While Medb/Maeve, Sadhbh/Sive, Seán/Shawn and other names were popular at a time when the Irish language and pride in Irish identity was against the ropes, Caoimhe and Fiadh are names that rose in the ranks when Ireland was swaggering culturally and commercially. It was also a time when Irish language television and schools were making strides.
Caoimhe is one of the names given by parents to the first generation of daughters not expected to emigrate, who would grow up surrounded by people who would know that the “mh” sounds like a “v” in the middle or at the end of a word.
…And another quote from the same site that I just couldn’t leave behind:
Teachers warning their students of the importance of a fada will often point out that without the accent, Orla (‘uhr-lah’) would mean “vomit” rather than “golden princess.” However, Órlas have to live with this indignity in an online world where many websites won’t accept non-standard characters.
[According to this letter to the Irish Times, the same holds true for the names Méabh and Síne, which, without the fadas, turn into the words meabh, “hen,” and sine, “nipple.”]
From a Telegraph essay by Warren Watson (b. 1950), who had a “surprise” twin brother named Wayne.
So, what happened to the name William? […] It was the traditional family name for a Watson male, going back at least four generations in England and Scotland.
Fairness was paramount for my mom, you see. […] If I were named William, it would not be fair to my twin brother. So, neither Watson would be honored with the family name.
In 1950, she dug out a baby name book, purchased earlier at the Rexall drug store downtown. “Warren” and “Wayne” sat there in the same column. So, “Warren” and “Wayne” they would be. In alphabetical order, of course.
From Larry King’s 2016 interview with Dolly Parton [vid]:
Years ago when my song ‘Jolene’ came out, I came home one day from work, we had our new home in Brentwood, and there was a basket at the gate, and I thought, “Oh, somebody’s left us some food or something.” And I looked in it, and there was a baby in it, and there was a note that said, “My name is Jolene and I want you to have me. You can have me for keeps,” or something to that effect. And I freaked out.
[Dolly ended up calling the police, who came and took the baby away. She never found out what became of little Jolene.]

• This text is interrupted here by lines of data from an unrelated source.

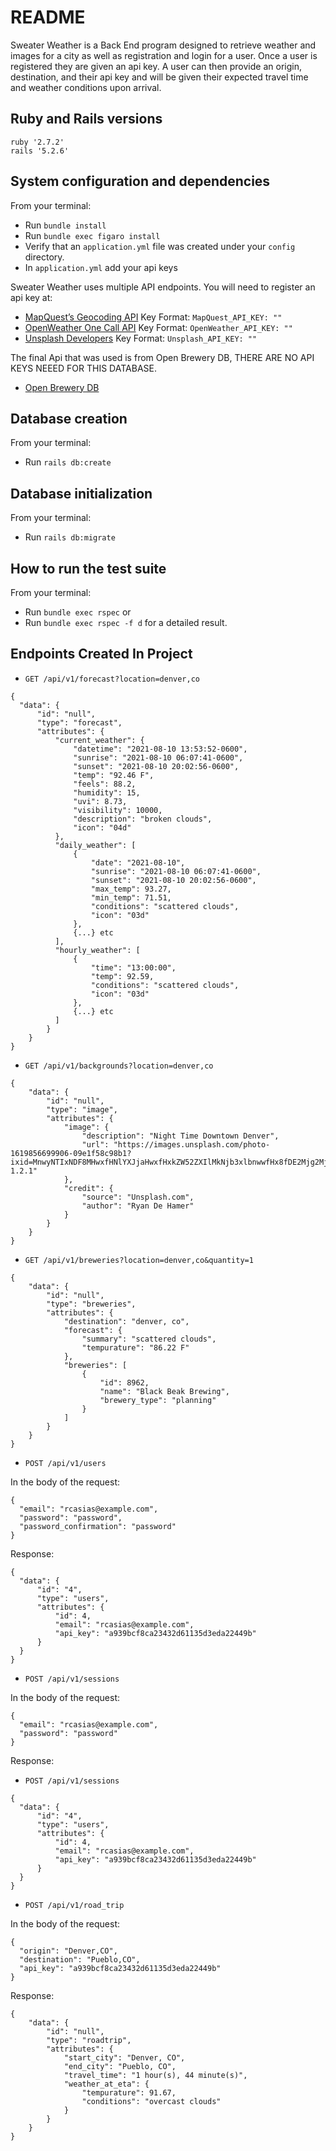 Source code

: # README

Sweater Weather is a Back End program designed to retrieve weather and images for a city as well as registration and login for a user. Once a user is registered they are given an api key. A user can then provide an origin, destination, and their api key and will be given their expected travel time and weather conditions upon arrival.

## Ruby and Rails versions

    ruby '2.7.2'
    rails '5.2.6'

## System configuration and dependencies

  From your terminal:

  - Run `bundle install`
  - Run  `bundle exec figaro install`
  - Verify that an `application.yml` file was created under your `config` directory.
  - In `application.yml` add your api keys

  Sweater Weather uses multiple API endpoints. You will need to register an api key at:

  - [MapQuest’s Geocoding API](https://developer.mapquest.com/documentation/geocoding-api/) Key Format: `MapQuest_API_KEY: ""`
  - [OpenWeather One Call API](https://openweathermap.org/api/one-call-api) Key Format: `OpenWeather_API_KEY: ""`
  - [Unsplash Developers](https://unsplash.com/developers) Key Format: `Unsplash_API_KEY: ""`

  The final Api that was used is from Open Brewery DB, THERE ARE NO API KEYS NEEED FOR THIS DATABASE.

  - [Open Brewery DB](https://www.openbrewerydb.org/)

## Database creation

  From your terminal:

  - Run `rails db:create`

## Database initialization

  From your terminal:

  - Run `rails db:migrate`

## How to run the test suite

  From your terminal:

  - Run  `bundle exec rspec` or
  - Run `bundle exec rspec -f d` for a detailed result.

## Endpoints Created In Project

- `GET /api/v1/forecast?location=denver,co`

```
{
  "data": {
      "id": "null",
      "type": "forecast",
      "attributes": {
          "current_weather": {
              "datetime": "2021-08-10 13:53:52-0600",
              "sunrise": "2021-08-10 06:07:41-0600",
              "sunset": "2021-08-10 20:02:56-0600",
              "temp": "92.46 F",
              "feels": 88.2,
              "humidity": 15,
              "uvi": 8.73,
              "visibility": 10000,
              "description": "broken clouds",
              "icon": "04d"
          },
          "daily_weather": [
              {
                  "date": "2021-08-10",
                  "sunrise": "2021-08-10 06:07:41-0600",
                  "sunset": "2021-08-10 20:02:56-0600",
                  "max_temp": 93.27,
                  "min_temp": 71.51,
                  "conditions": "scattered clouds",
                  "icon": "03d"
              },
              {...} etc
          ],
          "hourly_weather": [
              {
                  "time": "13:00:00",
                  "temp": 92.59,
                  "conditions": "scattered clouds",
                  "icon": "03d"
              },    
              {...} etc
          ]
        }
    }
}  
```
-  `GET /api/v1/backgrounds?location=denver,co`    

```
{
    "data": {
        "id": "null",
        "type": "image",
        "attributes": {
            "image": {
                "description": "Night Time Downtown Denver",
                "url": "https://images.unsplash.com/photo-1619856699906-09e1f58c98b1?ixid=MnwyNTIxNDF8MHwxfHNlYXJjaHwxfHxkZW52ZXIlMkNjb3xlbnwwfHx8fDE2Mjg2MjUxNDI&ixlib=rb-1.2.1"
            },
            "credit": {
                "source": "Unsplash.com",
                "author": "Ryan De Hamer"
            }
        }
    }
}
```  
- `GET /api/v1/breweries?location=denver,co&quantity=1`  

```
{
    "data": {
        "id": "null",
        "type": "breweries",
        "attributes": {
            "destination": "denver, co",
            "forecast": {
                "summary": "scattered clouds",
                "tempurature": "86.22 F"
            },
            "breweries": [
                {
                    "id": 8962,
                    "name": "Black Beak Brewing",
                    "brewery_type": "planning"
                }
            ]
        }
    }
}
```

-  `POST /api/v1/users`

In the body of the request:

```
{
  "email": "rcasias@example.com",
  "password": "password",
  "password_confirmation": "password"
}
```

Response:

```
{
  "data": {
      "id": "4",
      "type": "users",
      "attributes": {
          "id": 4,
          "email": "rcasias@example.com",
          "api_key": "a939bcf8ca23432d61135d3eda22449b"
      }
  }
}
```
- `POST /api/v1/sessions`

In the body of the request:

```
{
  "email": "rcasias@example.com",
  "password": "password"
}
```

Response:

- `POST /api/v1/sessions`

```
{
  "data": {
      "id": "4",
      "type": "users",
      "attributes": {
          "id": 4,
          "email": "rcasias@example.com",
          "api_key": "a939bcf8ca23432d61135d3eda22449b"
      }
  }
}
```
- `POST /api/v1/road_trip`

In the body of the request:
```
{
  "origin": "Denver,CO",
  "destination": "Pueblo,CO",
  "api_key": "a939bcf8ca23432d61135d3eda22449b"
}
```

Response:

```
{
    "data": {
        "id": "null",
        "type": "roadtrip",
        "attributes": {
            "start_city": "Denver, CO",
            "end_city": "Pueblo, CO",
            "travel_time": "1 hour(s), 44 minute(s)",
            "weather_at_eta": {
                "tempurature": 91.67,
                "conditions": "overcast clouds"
            }
        }
    }
}
```  
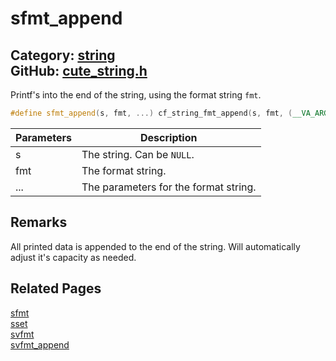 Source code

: [](../header.md ':include')

# sfmt_append

Category: [string](/api_reference?id=string)  
GitHub: [cute_string.h](https://github.com/RandyGaul/cute_framework/blob/master/include/cute_string.h)  
---

Printf's into the end of the string, using the format string `fmt`.

```cpp
#define sfmt_append(s, fmt, ...) cf_string_fmt_append(s, fmt, (__VA_ARGS__))
```

Parameters | Description
--- | ---
s | The string. Can be `NULL`.
fmt | The format string.
... | The parameters for the format string.

## Remarks

All printed data is appended to the end of the string. Will automatically adjust it's capacity as needed.

## Related Pages

[sfmt](/string/sfmt.md)  
[sset](/string/sset.md)  
[svfmt](/string/svfmt.md)  
[svfmt_append](/string/svfmt_append.md)  
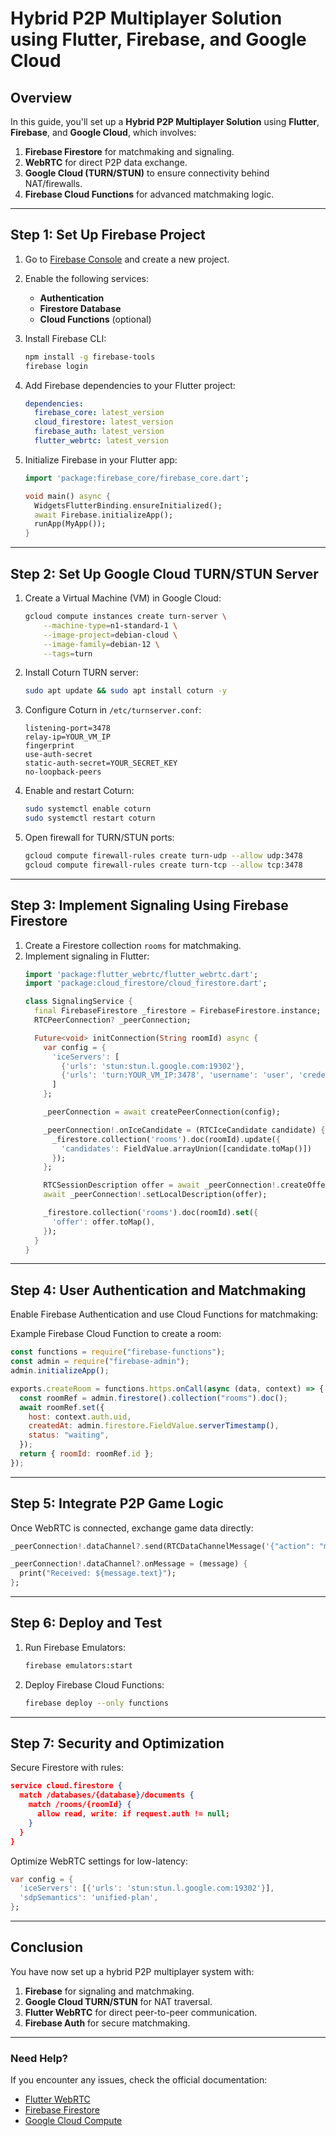 # Hybrid P2P Multiplayer Solution using Flutter, Firebase, and Google Cloud

## Overview
In this guide, you'll set up a **Hybrid P2P Multiplayer Solution** using **Flutter**, **Firebase**, and **Google Cloud**, which involves:

1. **Firebase Firestore** for matchmaking and signaling.
2. **WebRTC** for direct P2P data exchange.
3. **Google Cloud (TURN/STUN)** to ensure connectivity behind NAT/firewalls.
4. **Firebase Cloud Functions** for advanced matchmaking logic.

---

## Step 1: Set Up Firebase Project

1. Go to [Firebase Console](https://console.firebase.google.com/) and create a new project.
2. Enable the following services:
   - **Authentication**
   - **Firestore Database**
   - **Cloud Functions** (optional)

3. Install Firebase CLI:
   ```bash
   npm install -g firebase-tools
   firebase login
   ```

4. Add Firebase dependencies to your Flutter project:
   ```yaml
   dependencies:
     firebase_core: latest_version
     cloud_firestore: latest_version
     firebase_auth: latest_version
     flutter_webrtc: latest_version
   ```

5. Initialize Firebase in your Flutter app:
   ```dart
   import 'package:firebase_core/firebase_core.dart';

   void main() async {
     WidgetsFlutterBinding.ensureInitialized();
     await Firebase.initializeApp();
     runApp(MyApp());
   }
   ```

---

## Step 2: Set Up Google Cloud TURN/STUN Server

1. Create a Virtual Machine (VM) in Google Cloud:
   ```bash
   gcloud compute instances create turn-server \
       --machine-type=n1-standard-1 \
       --image-project=debian-cloud \
       --image-family=debian-12 \
       --tags=turn
   ```

2. Install Coturn TURN server:
   ```bash
   sudo apt update && sudo apt install coturn -y
   ```

3. Configure Coturn in `/etc/turnserver.conf`:
   ```plaintext
   listening-port=3478
   relay-ip=YOUR_VM_IP
   fingerprint
   use-auth-secret
   static-auth-secret=YOUR_SECRET_KEY
   no-loopback-peers
   ```

4. Enable and restart Coturn:
   ```bash
   sudo systemctl enable coturn
   sudo systemctl restart coturn
   ```

5. Open firewall for TURN/STUN ports:
   ```bash
   gcloud compute firewall-rules create turn-udp --allow udp:3478
   gcloud compute firewall-rules create turn-tcp --allow tcp:3478
   ```

---

## Step 3: Implement Signaling Using Firebase Firestore

1. Create a Firestore collection `rooms` for matchmaking.
2. Implement signaling in Flutter:
   ```dart
   import 'package:flutter_webrtc/flutter_webrtc.dart';
   import 'package:cloud_firestore/cloud_firestore.dart';

   class SignalingService {
     final FirebaseFirestore _firestore = FirebaseFirestore.instance;
     RTCPeerConnection? _peerConnection;

     Future<void> initConnection(String roomId) async {
       var config = {
         'iceServers': [
           {'urls': 'stun:stun.l.google.com:19302'},
           {'urls': 'turn:YOUR_VM_IP:3478', 'username': 'user', 'credential': 'YOUR_SECRET_KEY'}
         ]
       };

       _peerConnection = await createPeerConnection(config);

       _peerConnection!.onIceCandidate = (RTCIceCandidate candidate) {
         _firestore.collection('rooms').doc(roomId).update({
           'candidates': FieldValue.arrayUnion([candidate.toMap()])
         });
       };

       RTCSessionDescription offer = await _peerConnection!.createOffer();
       await _peerConnection!.setLocalDescription(offer);

       _firestore.collection('rooms').doc(roomId).set({
         'offer': offer.toMap(),
       });
     }
   }
   ```

---

## Step 4: User Authentication and Matchmaking

Enable Firebase Authentication and use Cloud Functions for matchmaking:

Example Firebase Cloud Function to create a room:

```javascript
const functions = require("firebase-functions");
const admin = require("firebase-admin");
admin.initializeApp();

exports.createRoom = functions.https.onCall(async (data, context) => {
  const roomRef = admin.firestore().collection("rooms").doc();
  await roomRef.set({
    host: context.auth.uid,
    createdAt: admin.firestore.FieldValue.serverTimestamp(),
    status: "waiting",
  });
  return { roomId: roomRef.id };
});
```

---

## Step 5: Integrate P2P Game Logic

Once WebRTC is connected, exchange game data directly:

```dart
_peerConnection!.dataChannel?.send(RTCDataChannelMessage('{"action": "move", "x": 10, "y": 20"}'));

_peerConnection!.dataChannel?.onMessage = (message) {
  print("Received: ${message.text}");
};
```

---

## Step 6: Deploy and Test

1. Run Firebase Emulators:
   ```bash
   firebase emulators:start
   ```

2. Deploy Firebase Cloud Functions:
   ```bash
   firebase deploy --only functions
   ```

---

## Step 7: Security and Optimization

Secure Firestore with rules:

```json
service cloud.firestore {
  match /databases/{database}/documents {
    match /rooms/{roomId} {
      allow read, write: if request.auth != null;
    }
  }
}
```

Optimize WebRTC settings for low-latency:

```dart
var config = {
  'iceServers': [{'urls': 'stun:stun.l.google.com:19302'}],
  'sdpSemantics': 'unified-plan',
};
```

---

## Conclusion

You have now set up a hybrid P2P multiplayer system with:

1. **Firebase** for signaling and matchmaking.
2. **Google Cloud TURN/STUN** for NAT traversal.
3. **Flutter WebRTC** for direct peer-to-peer communication.
4. **Firebase Auth** for secure matchmaking.

---

### Need Help?
If you encounter any issues, check the official documentation:
- [Flutter WebRTC](https://pub.dev/packages/flutter_webrtc)
- [Firebase Firestore](https://firebase.google.com/docs/firestore)
- [Google Cloud Compute](https://cloud.google.com/compute/docs/)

From a Condé Nast Traveler article about hotels using artificial intelligence, including robots with interesting names:
Meanwhile, in Singapore, the M Social hotel is using a front-of-house robot called Aura to deliver small amenities like water, towels, and toiletries to rooms. Another robot, Ausca, cooks your eggs in the morning. Elsewhere in the city, Hotel Jen uses colorful butler robots named Jeno and Jena to perform guest services that include in-room dining delivery.